Lynch was joined at the N.C. Central law school discussion by her father, the Rev. Lorenzo Lynch, a preacher who led churches in Greensboro and Durham during the civil rights era.
She mentioned the historic stall between her nomination in November by President Barack Obama and the Senate confirmation vote in late April.
“During some of those days that seemed longer than most, it really was wonderful to know that I had the support of home,” Lynch said to the group in Durham. “There’s no place like that.”
Lynch, a Durham High School graduate who left home for Harvard University in the late 1970s, rose up through the ranks of the U.S. Justice Department as a prosecutor who, for much of her career, was able to push high-profile cases but escape the media glare.
That no longer is the case.
On Wednesday, when the Rolling Stones were scheduled to perform live at Raleigh’s PNC Arena, renowned photographer Annie Liebovitz had her camera focused on Lynch – a new bright star.
Two magazine cover-shoots were in the works.
Those who know Lynch describe her as low-key, amiable, but tough when necessary.
Boz Zellinger, a Wake County assistant district attorney who was part of a task force meeting with Lynch in Raleigh, was impressed by her interest in eradicating human trafficking.

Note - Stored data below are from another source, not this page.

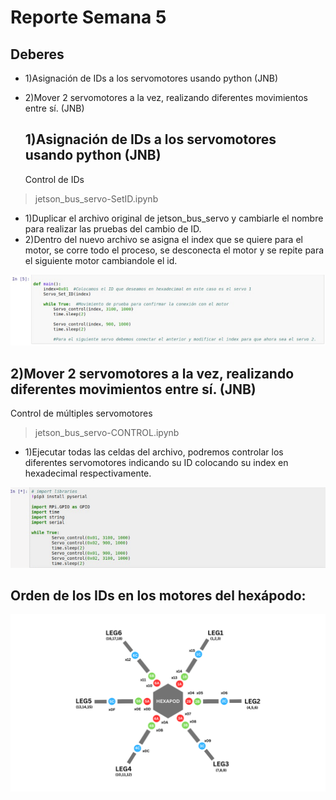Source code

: 
# Reporte Semana 5


## Deberes
- 1)Asignación de IDs a los servomotores usando python (JNB)
- 2)Mover 2 servomotores a la vez, realizando diferentes movimientos entre sí. (JNB)

  ## 1)Asignación de IDs a los servomotores usando python (JNB)
  Control de IDs
> jetson_bus_servo-SetID.ipynb

- 1)Duplicar el archivo original de jetson_bus_servo y cambiarle el nombre para realizar las pruebas del cambio de ID.
- 2)Dentro del nuevo archivo se asigna el index que se quiere para el motor, se corre todo el proceso, se desconecta el motor y se repite para el siguiente motor cambiandole el id.

![Set Servo ID](/Bitácora/Imágenes/SetID.PNG)

  ## 2)Mover 2 servomotores a la vez, realizando diferentes movimientos entre sí. (JNB)
  Control de múltiples servomotores
> jetson_bus_servo-CONTROL.ipynb
- 1)Ejecutar todas las celdas del archivo, podremos controlar los diferentes servomotores indicando su ID colocando su index en hexadecimal respectivamente.

![Set Servo ID](/Bitácora/Imágenes/ServoControl.PNG)


## Orden de los IDs en los motores del hexápodo:
![Set Servo ID](/Bitácora/Imágenes/OrdenIDs.png)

“I think the most impressive part was how she actively listened to what was going on in this community,” Zellinger said.
‘Modern-day slavery’
Lynch started her North Carolina stop in Raleigh in the federal courthouse where the N.C. Coalition Against Human Trafficking met.
The coalition brings together law enforcement agencies and various legal and social service organizations and individuals fighting human trafficking in North Carolina.
Lynch lauded the work as a “grassroots effort” that draws on “ingenuity and collaboration across many disciplines, organizations and professions” to fight a “complex and devastating crime.”
“The efforts you’re leading in North Carolina exemplify that cooperative and innovative approach – and illustrate its vast potential,” Lynch told several dozen people gathered for a task force meeting. “You are demonstrating the power of working together, across traditional professional lines, to bring a comprehensive approach to a daunting and urgent challenge.”
In May, Lynch noted, the Wake County Violent Crime Task Force brought together federal, state and local law enforcement officials for a two-night undercover operation that led to multiple arrests and the release of several minors who were victims of sex trafficking. She cited the case of Christopher Jason Williams, a Fayetteville man sentenced to 45 years in prison for two counts of trafficking children that came to light through a concerted approach for identifying victims that included teachers, human services providers, families and law enforcement agencies.
Lynch said it was important to go beyond the focus on catching traffickers, too, and help survivors of such crimes rebuild their lives.
“Human traffickers prey on some of the most vulnerable members of our society to exploit them for labor, for sex and for servitude of all kinds,” Lynch said.
Lynch described trafficking as “modern-day slavery” that “has no place in modern-day society.”
Many people, Lynch said, think that trafficking happens in other places, not in their communities.
“Unfortunately,” she said, “it is the invisible crime that does happen everywhere.”